Proceedings of the 22nd USENIX Security Symposium |

Augmented reality (AR) applications sense the environment, then create virtual objects overlaid on human senses. Examples include games such as Kinect Adventures! and tablet applications that show virtual furniture in the context of a real room. No current OS has special support for such applications, so they must perform all sensing and object recognition themselves. As a result, permissions for AR applications are necessarily coarse grained: applications must ask for access to raw sensor feeds, such as video and audio. Unfortunately, these raw feeds expose significant additional information over and above what applications need, such as location, identity of the user, or sensitive information written on documents.

To meet the needs of AR applications, we introduce a new OS abstraction: the recognizer.
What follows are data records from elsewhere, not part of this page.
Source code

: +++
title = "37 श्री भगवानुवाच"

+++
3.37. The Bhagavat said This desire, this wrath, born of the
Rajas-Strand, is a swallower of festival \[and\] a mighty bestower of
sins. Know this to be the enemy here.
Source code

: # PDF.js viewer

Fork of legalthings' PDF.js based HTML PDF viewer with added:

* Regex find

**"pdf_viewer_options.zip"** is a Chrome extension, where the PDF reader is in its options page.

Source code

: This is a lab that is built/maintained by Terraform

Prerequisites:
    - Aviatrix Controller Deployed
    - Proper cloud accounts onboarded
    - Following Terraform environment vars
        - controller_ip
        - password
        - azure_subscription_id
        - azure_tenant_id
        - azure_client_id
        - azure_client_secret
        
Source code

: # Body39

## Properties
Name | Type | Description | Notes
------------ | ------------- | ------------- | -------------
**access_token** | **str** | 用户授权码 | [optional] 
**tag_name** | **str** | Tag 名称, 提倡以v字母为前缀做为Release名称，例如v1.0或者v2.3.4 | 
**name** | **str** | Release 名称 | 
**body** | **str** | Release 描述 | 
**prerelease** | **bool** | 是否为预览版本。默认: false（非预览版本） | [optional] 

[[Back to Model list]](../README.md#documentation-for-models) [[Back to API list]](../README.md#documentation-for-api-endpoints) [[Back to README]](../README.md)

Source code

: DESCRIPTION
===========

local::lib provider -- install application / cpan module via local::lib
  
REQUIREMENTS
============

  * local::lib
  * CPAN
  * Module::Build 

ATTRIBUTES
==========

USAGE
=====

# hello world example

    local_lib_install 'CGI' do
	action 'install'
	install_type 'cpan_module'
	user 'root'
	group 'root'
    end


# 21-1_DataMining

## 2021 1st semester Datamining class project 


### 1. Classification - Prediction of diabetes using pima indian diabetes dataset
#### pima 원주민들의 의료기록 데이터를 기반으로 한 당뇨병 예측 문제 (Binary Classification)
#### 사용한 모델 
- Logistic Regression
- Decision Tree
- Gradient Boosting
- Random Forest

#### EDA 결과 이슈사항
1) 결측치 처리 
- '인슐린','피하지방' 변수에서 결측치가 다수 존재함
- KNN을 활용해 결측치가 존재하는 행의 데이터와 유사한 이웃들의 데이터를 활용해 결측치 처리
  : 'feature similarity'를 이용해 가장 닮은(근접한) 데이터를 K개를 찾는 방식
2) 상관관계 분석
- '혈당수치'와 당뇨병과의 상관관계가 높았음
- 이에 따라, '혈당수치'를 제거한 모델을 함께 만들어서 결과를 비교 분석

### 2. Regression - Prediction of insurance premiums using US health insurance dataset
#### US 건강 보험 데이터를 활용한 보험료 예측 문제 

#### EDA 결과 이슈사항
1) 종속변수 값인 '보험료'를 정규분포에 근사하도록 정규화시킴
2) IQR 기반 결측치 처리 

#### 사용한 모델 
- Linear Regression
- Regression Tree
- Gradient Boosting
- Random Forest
A recognizer takes as input raw sensor streams, then outputs higher-level objects, such as a skeleton or a face. We introduce a novel fine-grained permission system where AR applications can obtain the output of recognizers, but do not see the raw sensor data. We tackle the problem of permissions with noisy data, as recognizers may have false positives. We introduce a trusted OS component for managing noisy data in a prototype using the Kinect for Windows SDK. We show how recognizers in the OS eliminate duplication of heavyweight object recognition across applications, and we quantify the resulting performance improvement. Finally, we introduce privacy goggles, which allows users to inspect what data the application can see, both at install time and afterwards. We show that a small set of recognizers are sufficient to support all shipping Kinect applications, and we quantify users’ privacy attitudes toward the output of these recognizers.